• WHAT YOU ARE ASKED TO DO: Please write out the listing exactly, leaving each picture out.

• RECORDS SHOWN:
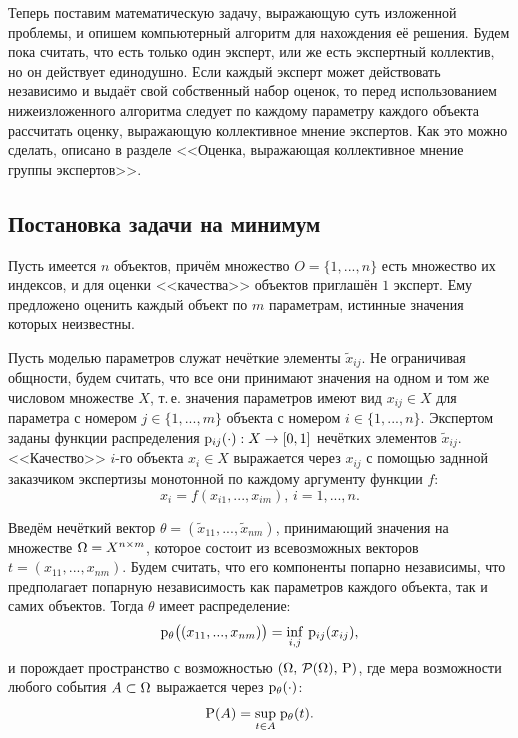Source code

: Теперь поставим математическую задачу, выражающую суть изложенной проблемы, и опишем компьютерный алгоритм для нахождения её решения. Будем пока считать, что есть только один эксперт, или же есть экспертный коллектив, но он действует единодушно. Если каждый эксперт может действовать независимо и выдаёт свой собственный набор оценок, то перед использованием нижеизложенного алгоритма следует по каждому параметру каждого объекта рассчитать оценку, выражающую коллективное мнение экспертов. Как это можно сделать, описано в разделе <<Оценка, выражающая коллективное мнение группы экспертов>>.

\subsection{Постановка задачи на минимум}

Пусть имеется $n$ объектов, причём множество $O = \{1, ..., n\}$ есть множество их индексов, и для оценки <<качества>> объектов приглашён $1$ эксперт. Ему предложено оценить каждый объект по $m$ параметрам, истинные значения которых неизвестны. 

Пусть моделью параметров служат нечёткие элементы $\tilde x_{ij}$. Не ограничивая общности, будем считать, что все они принимают значения на одном и том же числовом множестве $X$, т.\,е. значения параметров имеют вид $x_{ij} \in X$ для параметра с номером $j \in \{1, ..., m\}$ объекта с номером $i \in \{1, ..., n\}$. Экспертом заданы функции распределения ${\mathrm{p}}_{ij}(\cdot): X \rightarrow [0,1]$ нечётких элементов $\tilde x_{ij}$. <<Качество>> $i$-го объекта $x_i \in X$ выражается через $x_{ij}$ с помощью заднной заказчиком экспертизы монотонной по каждому аргументу функции $f$:
\begin{equation}
  \label{e:function_f}
  x_i = f(x_{i1}, ..., x_{im}),\,i = 1, ..., n.
\end{equation}

Введём нечёткий вектор $\theta = (\tilde x_{11}, ..., \tilde x_{nm})$, принимающий значения на множестве $\Omega = X^{n \times m}$, которое состоит из всевозможных векторов $t = (x_{11}, ..., x_{nm})$. %
Будем считать, что его компоненты попарно независимы, что предполагает попарную независимость как параметров каждого объекта, так и самих объектов. Тогда $\theta$ имеет распределение: 
\begin{equation} 
	\label{e:p_theta_def}
	{\mathrm{p}}_{\theta}\big((x_{11}, ..., x_{nm})\big) = \inf_{i, j}\,{\mathrm{p}}_{ij}(x_{ij}),
\end{equation}
и порождает пространство с возможностью ${(\Omega,\,\mathcal{P}(\Omega),\,{\mathrm{P}})}$, где мера возможности любого события $A \subset \Omega$ выражается через ${\mathrm{p}}_{\theta}(\cdot)$: 
\begin{equation} 
	\label{e:P_theta_def}
	{\mathrm{P}}(A) = \underset{t \in A} \sup\;{\mathrm{p}}_{\theta}(t). 
\end{equation}


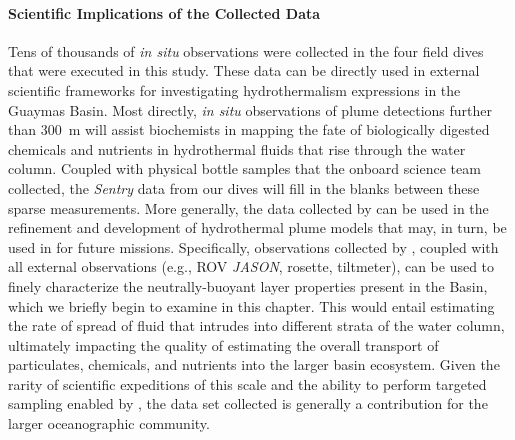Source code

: \paragraph{Scientific Implications of the Collected Data}
Tens of thousands of \emph{in situ} observations were collected in the four field dives that were executed in this study. These data can be directly used in external scientific frameworks for investigating hydrothermalism expressions in the Guaymas Basin. Most directly, \emph{in situ} observations of plume detections further than \SI{300}{\meter} will assist biochemists in mapping the fate of biologically digested chemicals and nutrients in hydrothermal fluids that rise through the water column. Coupled with physical bottle samples that the onboard science team collected, the \emph{Sentry} data from our dives will fill in the blanks between these sparse measurements. More generally, the data collected by \Sentry can be used in the refinement and development of hydrothermal plume models that may, in turn, be used in \PHUMES for future missions. Specifically, observations collected by \Sentry, coupled with all external observations (e.g., ROV \emph{JASON}, rosette, tiltmeter), can be used to finely characterize the neutrally-buoyant layer properties present in the Basin, which we briefly begin to examine in this chapter. This would entail estimating the rate of spread of fluid that intrudes into different strata of the water column, ultimately impacting the quality of estimating the overall transport of particulates, chemicals, and nutrients into the larger basin ecosystem. Given the rarity of scientific expeditions of this scale and the ability to perform targeted sampling enabled by \PHORTEX, the data set collected is generally a contribution for the larger oceanographic community.   

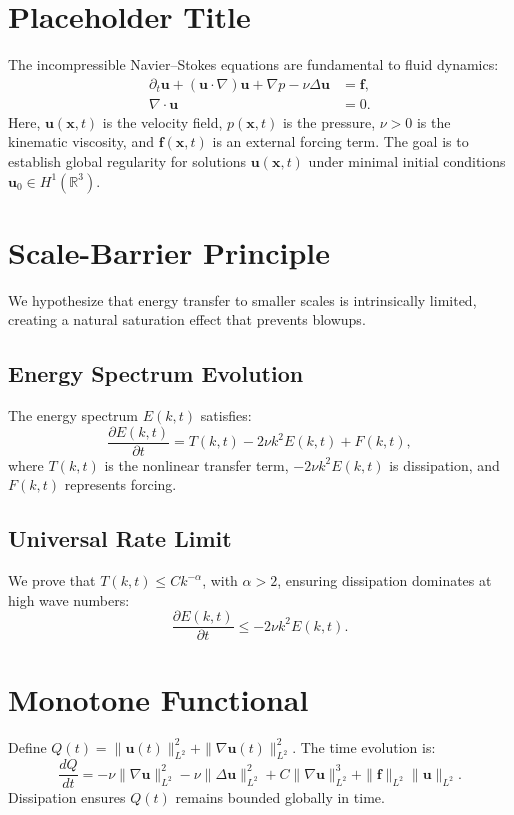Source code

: \section{Placeholder Title}
The incompressible Navier--Stokes equations are fundamental to fluid dynamics:
\begin{align}
    \partial_t \mathbf{u} + (\mathbf{u} \cdot \nabla)\mathbf{u} + \nabla p - \nu \Delta \mathbf{u} &= \mathbf{f}, \label{eq:momentum} \\
    \nabla \cdot \mathbf{u} &= 0. \label{eq:incompressibility}
\end{align}
Here, \(\mathbf{u}(\mathbf{x}, t)\) is the velocity field, \(p(\mathbf{x}, t)\) is the pressure, \(\nu > 0\) is the kinematic viscosity, and \(\mathbf{f}(\mathbf{x}, t)\) is an external forcing term. The goal is to establish global regularity for solutions \(\mathbf{u}(\mathbf{x}, t)\) under minimal initial conditions \(\mathbf{u}_0 \in H^1(\mathbb{R}^3)\).

\section{Scale-Barrier Principle}
We hypothesize that energy transfer to smaller scales is intrinsically limited, creating a natural saturation effect that prevents blowups.
\subsection{Energy Spectrum Evolution}
The energy spectrum \(E(k, t)\) satisfies:
\begin{equation}
    \frac{\partial E(k, t)}{\partial t} = T(k, t) - 2\nu k^2 E(k, t) + F(k, t),
\end{equation}
where \(T(k, t)\) is the nonlinear transfer term, \(-2\nu k^2 E(k, t)\) is dissipation, and \(F(k, t)\) represents forcing.
\subsection{Universal Rate Limit}
We prove that \(T(k, t) \leq C k^{-\alpha}\), with \(\alpha > 2\), ensuring dissipation dominates at high wave numbers:
\begin{equation}
    \frac{\partial E(k, t)}{\partial t} \leq -2\nu k^2 E(k, t).
\end{equation}

\section{Monotone Functional}
Define \(Q(t) = \|\mathbf{u}(t)\|_{L^2}^2 + \|\nabla \mathbf{u}(t)\|_{L^2}^2\). The time evolution is:
\begin{equation}
    \frac{dQ}{dt} = -\nu \|\nabla \mathbf{u}\|_{L^2}^2 - \nu \|\Delta \mathbf{u}\|_{L^2}^2 + C \|\nabla \mathbf{u}\|_{L^2}^3 + \|\mathbf{f}\|_{L^2} \|\mathbf{u}\|_{L^2}.
\end{equation}
Dissipation ensures \(Q(t)\) remains bounded globally in time.

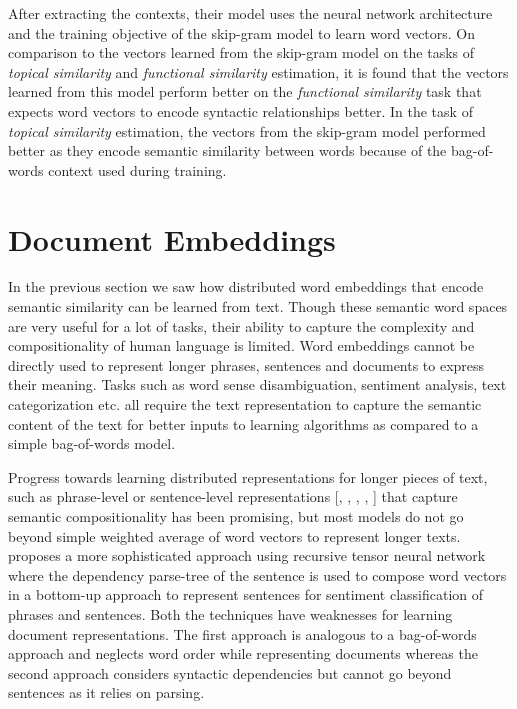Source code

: After extracting the contexts, their model uses the neural network architecture and the training objective of the skip-gram model to learn word vectors. On comparison to the vectors learned from the skip-gram model on the tasks of \emph{topical similarity} and \emph{functional similarity} estimation, it is found that the vectors learned from this model perform better on the \emph{functional similarity} task that expects word vectors to encode syntactic relationships better. In the task of \emph{topical similarity} estimation, the vectors from the skip-gram model performed better as they encode semantic similarity between words because of the bag-of-words context used during training.

\section{Document Embeddings}
\label{sec:document_embeddings}
In the previous section we saw how distributed word embeddings that encode semantic similarity can be learned from text. 
Though these semantic word spaces are very useful for a lot of tasks, their ability to capture the complexity and compositionality of human language is limited. 
Word embeddings cannot be directly used to represent longer phrases, sentences and documents to express their meaning. 
Tasks such as word sense disambiguation, sentiment analysis, text categorization etc. all require the text representation to capture the semantic content of the text for better inputs to learning algorithms as compared to a simple bag-of-words model. 

Progress towards learning distributed representations for longer pieces of text, such as phrase-level or sentence-level representations [\cite{mitchell2010composition}, \cite{zanzotto2010estimating}, \cite{yessenalina2011compositional}, \cite{grefenstette2013multi}, \cite{mikolov2013distributed}] that capture semantic compositionality has been promising, but most models do not go beyond simple weighted average of word vectors to represent longer texts. 
\cite{socher2013recursive} proposes a more sophisticated approach using recursive tensor neural network where the dependency parse-tree of the sentence is used to compose word vectors in a bottom-up approach to represent sentences for sentiment classification of phrases and sentences. 
Both the techniques have weaknesses for learning document representations. The first approach is analogous to a bag-of-words approach and neglects word order while representing documents whereas the second approach considers syntactic dependencies but cannot go beyond sentences as it relies on parsing.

• OUTPUT FOR THIS TASK:
Source code

: Теперь поставим математическую задачу, выражающую суть изложенной проблемы, и опишем компьютерный алгоритм для нахождения её решения. Будем пока считать, что есть только один эксперт, или же есть экспертный коллектив, но он действует единодушно. Если каждый эксперт может действовать независимо и выдаёт свой собственный набор оценок, то перед использованием нижеизложенного алгоритма следует по каждому параметру каждого объекта рассчитать оценку, выражающую коллективное мнение экспертов. Как это можно сделать, описано в разделе <<Оценка, выражающая коллективное мнение группы экспертов>>.

\subsection{Постановка задачи на минимум}

Пусть имеется $n$ объектов, причём множество $O = \{1, ..., n\}$ есть множество их индексов, и для оценки <<качества>> объектов приглашён $1$ эксперт. Ему предложено оценить каждый объект по $m$ параметрам, истинные значения которых неизвестны. 

Пусть моделью параметров служат нечёткие элементы $\tilde x_{ij}$. Не ограничивая общности, будем считать, что все они принимают значения на одном и том же числовом множестве $X$, т.\,е. значения параметров имеют вид $x_{ij} \in X$ для параметра с номером $j \in \{1, ..., m\}$ объекта с номером $i \in \{1, ..., n\}$. Экспертом заданы функции распределения ${\mathrm{p}}_{ij}(\cdot): X \rightarrow [0,1]$ нечётких элементов $\tilde x_{ij}$. <<Качество>> $i$-го объекта $x_i \in X$ выражается через $x_{ij}$ с помощью заднной заказчиком экспертизы монотонной по каждому аргументу функции $f$:
\begin{equation}
  \label{e:function_f}
  x_i = f(x_{i1}, ..., x_{im}),\,i = 1, ..., n.
\end{equation}

Введём нечёткий вектор $\theta = (\tilde x_{11}, ..., \tilde x_{nm})$, принимающий значения на множестве $\Omega = X^{n \times m}$, которое состоит из всевозможных векторов $t = (x_{11}, ..., x_{nm})$. %
Будем считать, что его компоненты попарно независимы, что предполагает попарную независимость как параметров каждого объекта, так и самих объектов. Тогда $\theta$ имеет распределение: 
\begin{equation} 
	\label{e:p_theta_def}
	{\mathrm{p}}_{\theta}\big((x_{11}, ..., x_{nm})\big) = \inf_{i, j}\,{\mathrm{p}}_{ij}(x_{ij}),
\end{equation}
и порождает пространство с возможностью ${(\Omega,\,\mathcal{P}(\Omega),\,{\mathrm{P}})}$, где мера возможности любого события $A \subset \Omega$ выражается через ${\mathrm{p}}_{\theta}(\cdot)$: 
\begin{equation} 
	\label{e:P_theta_def}
	{\mathrm{P}}(A) = \underset{t \in A} \sup\;{\mathrm{p}}_{\theta}(t). 
\end{equation}


Source code

: \paragraph{Scientific Implications of the Collected Data}
Tens of thousands of \emph{in situ} observations were collected in the four field dives that were executed in this study. These data can be directly used in external scientific frameworks for investigating hydrothermalism expressions in the Guaymas Basin. Most directly, \emph{in situ} observations of plume detections further than \SI{300}{\meter} will assist biochemists in mapping the fate of biologically digested chemicals and nutrients in hydrothermal fluids that rise through the water column. Coupled with physical bottle samples that the onboard science team collected, the \emph{Sentry} data from our dives will fill in the blanks between these sparse measurements. More generally, the data collected by \Sentry can be used in the refinement and development of hydrothermal plume models that may, in turn, be used in \PHUMES for future missions. Specifically, observations collected by \Sentry, coupled with all external observations (e.g., ROV \emph{JASON}, rosette, tiltmeter), can be used to finely characterize the neutrally-buoyant layer properties present in the Basin, which we briefly begin to examine in this chapter. This would entail estimating the rate of spread of fluid that intrudes into different strata of the water column, ultimately impacting the quality of estimating the overall transport of particulates, chemicals, and nutrients into the larger basin ecosystem. Given the rarity of scientific expeditions of this scale and the ability to perform targeted sampling enabled by \PHORTEX, the data set collected is generally a contribution for the larger oceanographic community.   

Source code

: \section{Placeholder Title}
The incompressible Navier--Stokes equations are fundamental to fluid dynamics:
\begin{align}
    \partial_t \mathbf{u} + (\mathbf{u} \cdot \nabla)\mathbf{u} + \nabla p - \nu \Delta \mathbf{u} &= \mathbf{f}, \label{eq:momentum} \\
    \nabla \cdot \mathbf{u} &= 0. \label{eq:incompressibility}
\end{align}
Here, \(\mathbf{u}(\mathbf{x}, t)\) is the velocity field, \(p(\mathbf{x}, t)\) is the pressure, \(\nu > 0\) is the kinematic viscosity, and \(\mathbf{f}(\mathbf{x}, t)\) is an external forcing term. The goal is to establish global regularity for solutions \(\mathbf{u}(\mathbf{x}, t)\) under minimal initial conditions \(\mathbf{u}_0 \in H^1(\mathbb{R}^3)\).

\section{Scale-Barrier Principle}
We hypothesize that energy transfer to smaller scales is intrinsically limited, creating a natural saturation effect that prevents blowups.
\subsection{Energy Spectrum Evolution}
The energy spectrum \(E(k, t)\) satisfies:
\begin{equation}
    \frac{\partial E(k, t)}{\partial t} = T(k, t) - 2\nu k^2 E(k, t) + F(k, t),
\end{equation}
where \(T(k, t)\) is the nonlinear transfer term, \(-2\nu k^2 E(k, t)\) is dissipation, and \(F(k, t)\) represents forcing.
\subsection{Universal Rate Limit}
We prove that \(T(k, t) \leq C k^{-\alpha}\), with \(\alpha > 2\), ensuring dissipation dominates at high wave numbers:
\begin{equation}
    \frac{\partial E(k, t)}{\partial t} \leq -2\nu k^2 E(k, t).
\end{equation}

\section{Monotone Functional}
Define \(Q(t) = \|\mathbf{u}(t)\|_{L^2}^2 + \|\nabla \mathbf{u}(t)\|_{L^2}^2\). The time evolution is:
\begin{equation}
    \frac{dQ}{dt} = -\nu \|\nabla \mathbf{u}\|_{L^2}^2 - \nu \|\Delta \mathbf{u}\|_{L^2}^2 + C \|\nabla \mathbf{u}\|_{L^2}^3 + \|\mathbf{f}\|_{L^2} \|\mathbf{u}\|_{L^2}.
\end{equation}
Dissipation ensures \(Q(t)\) remains bounded globally in time.

Source code

: After extracting the contexts, their model uses the neural network architecture and the training objective of the skip-gram model to learn word vectors. On comparison to the vectors learned from the skip-gram model on the tasks of \emph{topical similarity} and \emph{functional similarity} estimation, it is found that the vectors learned from this model perform better on the \emph{functional similarity} task that expects word vectors to encode syntactic relationships better. In the task of \emph{topical similarity} estimation, the vectors from the skip-gram model performed better as they encode semantic similarity between words because of the bag-of-words context used during training.

\section{Document Embeddings}
\label{sec:document_embeddings}
In the previous section we saw how distributed word embeddings that encode semantic similarity can be learned from text. 
Though these semantic word spaces are very useful for a lot of tasks, their ability to capture the complexity and compositionality of human language is limited. 
Word embeddings cannot be directly used to represent longer phrases, sentences and documents to express their meaning. 
Tasks such as word sense disambiguation, sentiment analysis, text categorization etc. all require the text representation to capture the semantic content of the text for better inputs to learning algorithms as compared to a simple bag-of-words model. 

Progress towards learning distributed representations for longer pieces of text, such as phrase-level or sentence-level representations [\cite{mitchell2010composition}, \cite{zanzotto2010estimating}, \cite{yessenalina2011compositional}, \cite{grefenstette2013multi}, \cite{mikolov2013distributed}] that capture semantic compositionality has been promising, but most models do not go beyond simple weighted average of word vectors to represent longer texts. 
\cite{socher2013recursive} proposes a more sophisticated approach using recursive tensor neural network where the dependency parse-tree of the sentence is used to compose word vectors in a bottom-up approach to represent sentences for sentiment classification of phrases and sentences. 
Both the techniques have weaknesses for learning document representations. The first approach is analogous to a bag-of-words approach and neglects word order while representing documents whereas the second approach considers syntactic dependencies but cannot go beyond sentences as it relies on parsing.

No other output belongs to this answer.